EMSE is developed by Cortech Solutions. We are an agile team with more than 50 years combined experience in the field. Principal developers are Mark Pflieger and Li Gao, who have worked on the EMSE project for 17+ years and 21+ years, respectively. Richard Greenblatt initiated the EMSE project in the early 1990s with roots from the MEG community.
EMSE reads all major research EEG and MEG data formats.
No. EMSE is a self-contained graphical program written in C++ “under the hood” for efficiency. To optimize the speed of standard matrix and math operations, EMSE leverages the Intel® Math Kernel Library.
No, EMSE is modular. The ERP Bundle (Data Editor plus Visualizer) is a powerful and affordable package for discovering and confirming space-time-frequency phenomena at the scalp level, with integrated nonparametric statistics. The Basic Source Estimation Bundle adds the Source Estimator module for brain level modeling. The Locator module digitizes electrode locations, which may be co-registered with MRI using MR Viewer. The Image Processor module can segment head tissues for constructing individual cortex and volume conductor models.
If EEG/ERP is a new addition to your lab, you can use EMSE to rapidly master all of the steps that can lead you to discover and visualize new phenomena in your experimental data. Have you already identified phenomena at the scalp? Then you can use source reconstruction and source signal estimation tools in EMSE to understand where and when these phenomena arise in the cortex. Going further, if you have participant MRIs, then you can use EMSE to sort out meaningful individual differences from incidental differences that derive from personal cortical folding patterns. In all cases, we can remotely assist with the steps.
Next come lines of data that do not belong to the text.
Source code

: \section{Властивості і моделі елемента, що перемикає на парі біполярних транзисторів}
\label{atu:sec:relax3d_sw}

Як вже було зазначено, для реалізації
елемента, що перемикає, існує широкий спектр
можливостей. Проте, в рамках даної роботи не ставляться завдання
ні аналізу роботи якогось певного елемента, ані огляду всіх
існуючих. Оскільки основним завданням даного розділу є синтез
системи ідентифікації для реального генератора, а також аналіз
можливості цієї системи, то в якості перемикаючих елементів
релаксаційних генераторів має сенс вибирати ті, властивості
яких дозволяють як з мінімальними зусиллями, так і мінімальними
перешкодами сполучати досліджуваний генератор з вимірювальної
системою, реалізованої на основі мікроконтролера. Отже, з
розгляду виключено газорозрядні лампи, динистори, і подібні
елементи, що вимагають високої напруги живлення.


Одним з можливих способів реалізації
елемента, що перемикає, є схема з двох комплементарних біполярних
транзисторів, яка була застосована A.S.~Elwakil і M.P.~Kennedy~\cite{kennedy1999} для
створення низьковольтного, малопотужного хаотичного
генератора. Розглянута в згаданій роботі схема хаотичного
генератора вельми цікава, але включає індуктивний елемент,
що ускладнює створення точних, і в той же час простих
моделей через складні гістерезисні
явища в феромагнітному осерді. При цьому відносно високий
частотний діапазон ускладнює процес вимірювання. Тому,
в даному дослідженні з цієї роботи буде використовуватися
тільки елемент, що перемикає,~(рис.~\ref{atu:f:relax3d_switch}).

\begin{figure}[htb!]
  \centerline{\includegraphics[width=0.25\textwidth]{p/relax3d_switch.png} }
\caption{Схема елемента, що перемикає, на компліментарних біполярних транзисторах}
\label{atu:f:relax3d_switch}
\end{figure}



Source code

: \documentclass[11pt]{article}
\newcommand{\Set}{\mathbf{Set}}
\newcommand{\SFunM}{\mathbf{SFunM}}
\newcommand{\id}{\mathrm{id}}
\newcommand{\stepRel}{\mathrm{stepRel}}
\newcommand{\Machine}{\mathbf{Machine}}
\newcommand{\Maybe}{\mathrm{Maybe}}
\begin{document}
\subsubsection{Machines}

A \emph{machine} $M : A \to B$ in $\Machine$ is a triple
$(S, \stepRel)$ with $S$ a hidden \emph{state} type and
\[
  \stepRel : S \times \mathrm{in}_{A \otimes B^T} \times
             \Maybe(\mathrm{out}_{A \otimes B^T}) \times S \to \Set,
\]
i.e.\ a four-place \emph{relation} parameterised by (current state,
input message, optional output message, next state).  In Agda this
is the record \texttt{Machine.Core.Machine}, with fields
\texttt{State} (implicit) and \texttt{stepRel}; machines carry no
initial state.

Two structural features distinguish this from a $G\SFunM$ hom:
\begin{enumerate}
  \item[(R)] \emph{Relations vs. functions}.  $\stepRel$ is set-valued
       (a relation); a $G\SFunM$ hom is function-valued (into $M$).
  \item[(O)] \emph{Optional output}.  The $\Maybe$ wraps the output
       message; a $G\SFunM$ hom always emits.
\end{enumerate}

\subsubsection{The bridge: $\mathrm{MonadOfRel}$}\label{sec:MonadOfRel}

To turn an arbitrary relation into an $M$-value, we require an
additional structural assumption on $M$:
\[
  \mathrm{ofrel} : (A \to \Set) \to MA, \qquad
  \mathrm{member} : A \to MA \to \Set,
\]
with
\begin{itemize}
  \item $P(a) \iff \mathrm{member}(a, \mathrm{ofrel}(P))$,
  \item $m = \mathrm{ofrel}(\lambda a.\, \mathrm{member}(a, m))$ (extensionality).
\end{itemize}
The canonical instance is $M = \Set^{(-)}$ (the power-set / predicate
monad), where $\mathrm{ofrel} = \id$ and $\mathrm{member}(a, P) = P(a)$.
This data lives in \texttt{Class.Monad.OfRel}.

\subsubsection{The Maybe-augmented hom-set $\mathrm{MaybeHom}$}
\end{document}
EMSE is great for helping you, first, to identify robust space-time-frequency phenomena in your EEG or MEG data, and then to interpret those phenomena in brain space by constructing source models, by estimating regional activity, and by deriving inter-regional connectivities. EMSE can use MRI data to construct realistic volume conductor models of the head. Importantly, EMSE reproducibly automates and documents your analysis workflows, including: (a) signal processing pipelines; (b) experimental event logic pipelines; (c) event-related component measurements; and (d) nonparametric statistical hypothesis testing. EMSE is a professionally supported Windows application. We can remotely assist your data analysis process.
EMSE stands for ElectroMagnetic Source Estimation (and we say “MC”).